Governo federal destina R$ 2,4 bilhões para aquisição de equipamentos médicos

Investimento beneficiará Sistema Único de Saúde com mais de 10 mil equipamentos para atenção básica e cirurgias.

Imagem: Tomaz Silva/agência Brasil

O Ministério do Desenvolvimento, Indústria, Comércio e Serviços anunciou nesta segunda-feira (4) um investimento de R$ 2,4 bilhões na compra de mais de 10 mil equipamentos de saúde destinados ao Sistema Único de Saúde (SUS). A iniciativa faz parte do Programa de Aceleração do Crescimento (PAC) Saúde e priorizará produtos fabricados no Brasil, aplicando margens de preferência para a indústria nacional.

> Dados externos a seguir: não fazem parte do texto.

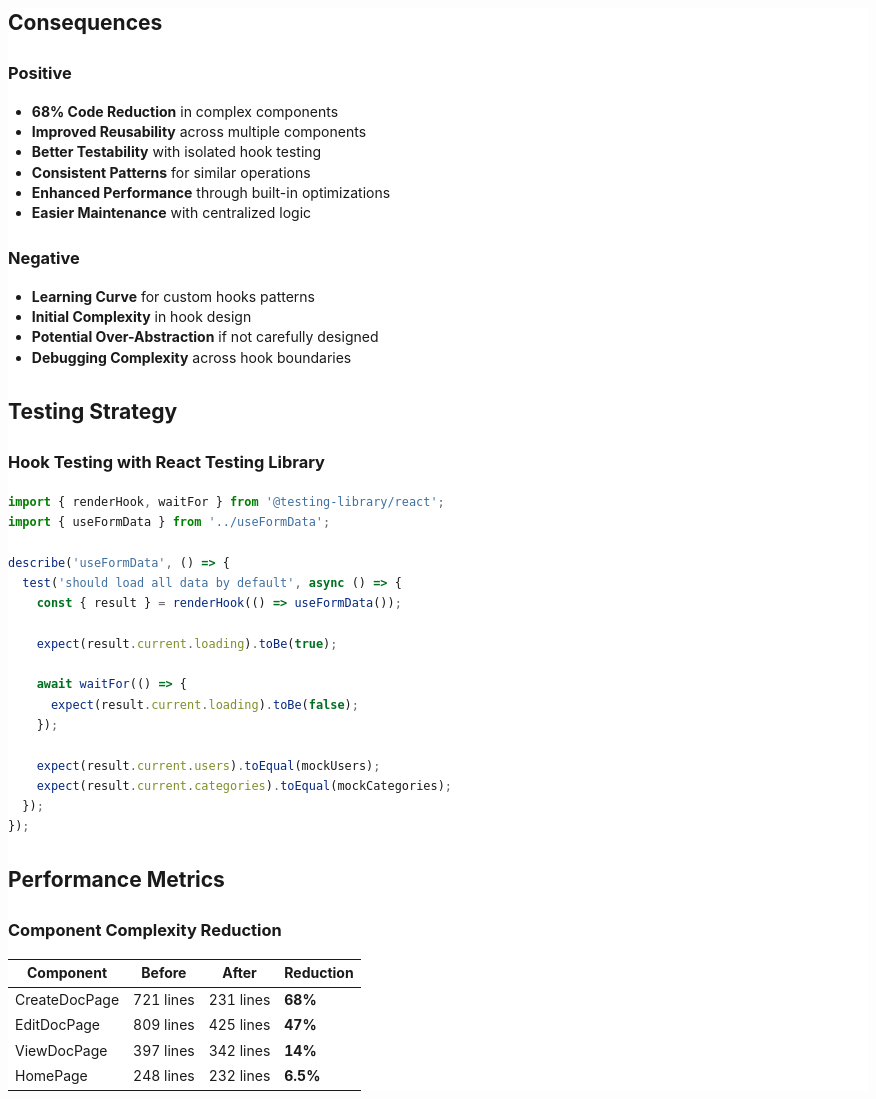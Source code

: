 ## Consequences

### Positive
- **68% Code Reduction** in complex components
- **Improved Reusability** across multiple components
- **Better Testability** with isolated hook testing
- **Consistent Patterns** for similar operations
- **Enhanced Performance** through built-in optimizations
- **Easier Maintenance** with centralized logic

### Negative
- **Learning Curve** for custom hooks patterns
- **Initial Complexity** in hook design
- **Potential Over-Abstraction** if not carefully designed
- **Debugging Complexity** across hook boundaries

## Testing Strategy

### Hook Testing with React Testing Library
```javascript
import { renderHook, waitFor } from '@testing-library/react';
import { useFormData } from '../useFormData';

describe('useFormData', () => {
  test('should load all data by default', async () => {
    const { result } = renderHook(() => useFormData());

    expect(result.current.loading).toBe(true);

    await waitFor(() => {
      expect(result.current.loading).toBe(false);
    });

    expect(result.current.users).toEqual(mockUsers);
    expect(result.current.categories).toEqual(mockCategories);
  });
});
```

## Performance Metrics

### Component Complexity Reduction
| Component | Before | After | Reduction |
|-----------|--------|-------|-----------|
| CreateDocPage | 721 lines | 231 lines | **68%** |
| EditDocPage | 809 lines | 425 lines | **47%** |
| ViewDocPage | 397 lines | 342 lines | **14%** |
| HomePage | 248 lines | 232 lines | **6.5%** |

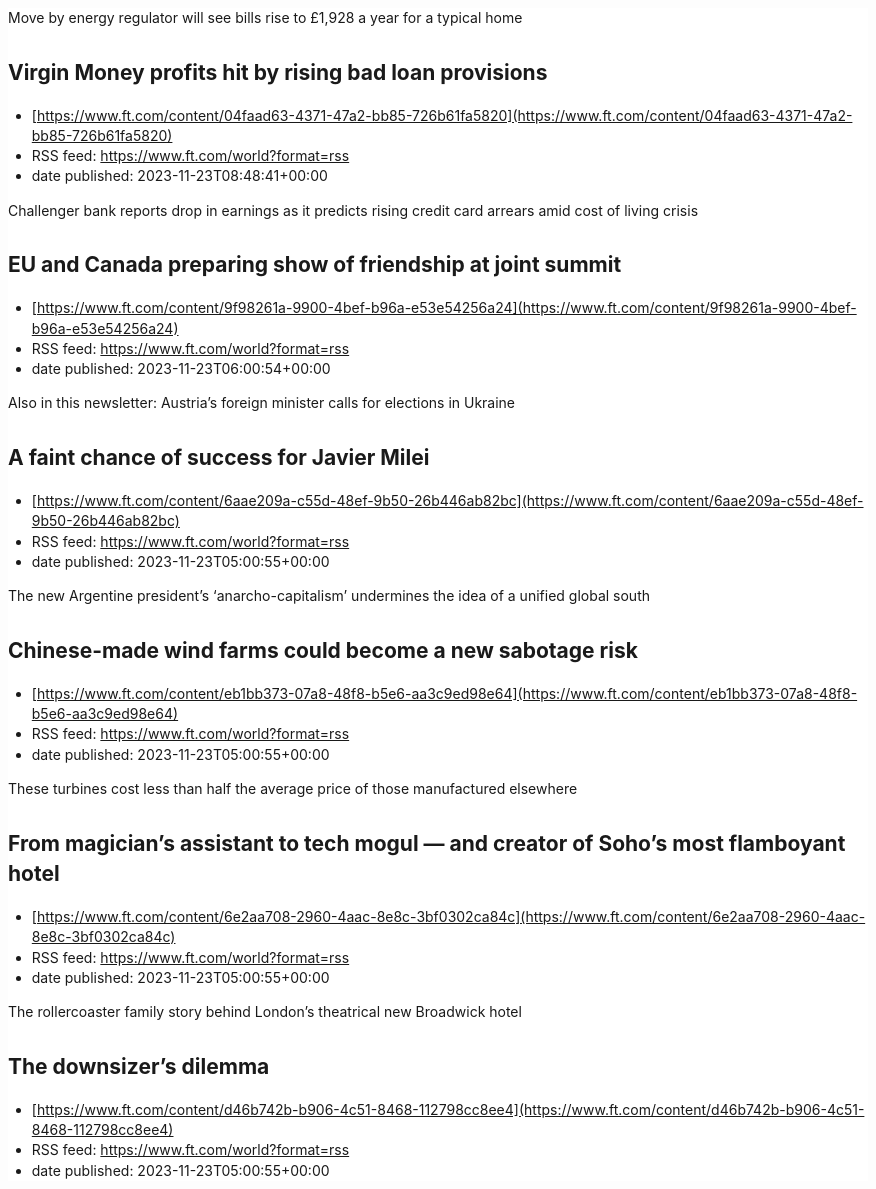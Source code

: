 Move by energy regulator will see bills rise to £1,928 a year for a typical home

## Virgin Money profits hit by rising bad loan provisions
 - [https://www.ft.com/content/04faad63-4371-47a2-bb85-726b61fa5820](https://www.ft.com/content/04faad63-4371-47a2-bb85-726b61fa5820)
 - RSS feed: https://www.ft.com/world?format=rss
 - date published: 2023-11-23T08:48:41+00:00

Challenger bank reports drop in earnings as it predicts rising credit card arrears amid cost of living crisis

## EU and Canada preparing show of friendship at joint summit
 - [https://www.ft.com/content/9f98261a-9900-4bef-b96a-e53e54256a24](https://www.ft.com/content/9f98261a-9900-4bef-b96a-e53e54256a24)
 - RSS feed: https://www.ft.com/world?format=rss
 - date published: 2023-11-23T06:00:54+00:00

Also in this newsletter: Austria’s foreign minister calls for elections in Ukraine

## A faint chance of success for Javier Milei
 - [https://www.ft.com/content/6aae209a-c55d-48ef-9b50-26b446ab82bc](https://www.ft.com/content/6aae209a-c55d-48ef-9b50-26b446ab82bc)
 - RSS feed: https://www.ft.com/world?format=rss
 - date published: 2023-11-23T05:00:55+00:00

The new Argentine president’s ‘anarcho-capitalism’ undermines the idea of a unified global south

## Chinese-made wind farms could become a new sabotage risk
 - [https://www.ft.com/content/eb1bb373-07a8-48f8-b5e6-aa3c9ed98e64](https://www.ft.com/content/eb1bb373-07a8-48f8-b5e6-aa3c9ed98e64)
 - RSS feed: https://www.ft.com/world?format=rss
 - date published: 2023-11-23T05:00:55+00:00

These turbines cost less than half the average price of those manufactured elsewhere

## From magician’s assistant to tech mogul — and creator of Soho’s most flamboyant hotel
 - [https://www.ft.com/content/6e2aa708-2960-4aac-8e8c-3bf0302ca84c](https://www.ft.com/content/6e2aa708-2960-4aac-8e8c-3bf0302ca84c)
 - RSS feed: https://www.ft.com/world?format=rss
 - date published: 2023-11-23T05:00:55+00:00

The rollercoaster family story behind London’s theatrical new Broadwick hotel

## The downsizer’s dilemma
 - [https://www.ft.com/content/d46b742b-b906-4c51-8468-112798cc8ee4](https://www.ft.com/content/d46b742b-b906-4c51-8468-112798cc8ee4)
 - RSS feed: https://www.ft.com/world?format=rss
 - date published: 2023-11-23T05:00:55+00:00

A estratégia governamental permite que equipamentos brasileiros sejam adquiridos mesmo com preços entre 10% e 20% superiores aos similares importados. Essa medida visa fortalecer o setor produtivo nacional e reduzir a dependência de importações no segmento de tecnologias em saúde, conforme destacou o ministério em comunicado oficial.

A primeira licitação está programada para iniciar ainda esta semana, seguindo lista de equipamentos publicada na quinta-feira (31). As compras serão realizadas pelo Ministério da Saúde por meio de editais específicos, contemplando tanto a atenção primária quanto a especializada do sistema público de saúde.

Entre os 28 tipos de equipamentos selecionados, 17 são destinados ao atendimento básico e 11 para procedimentos cirúrgicos e oftalmológicos. Na atenção primária, destacam-se câmaras frias para conservação de vacinas, retinógrafos digitais, desfibriladores externos automáticos e equipamentos de ultrassom para fisioterapia. Já para a atenção especializada, a lista inclui aparelhos de anestesia, mesas cirúrgicas elétricas, microscópios cirúrgicos oftalmológicos e sistemas de videoendoscopia rígida.

O investimento integra uma meta mais ampla do governo federal de aumentar a produção nacional de insumos de saúde. Atualmente, o Brasil produz cerca de 45% das necessidades nacionais em medicamentos, vacinas, equipamentos e dispositivos médicos. O objetivo é elevar esse percentual para 50% até 2026 e alcançar 70% até 2033, reduzindo significativamente a dependência externa no setor.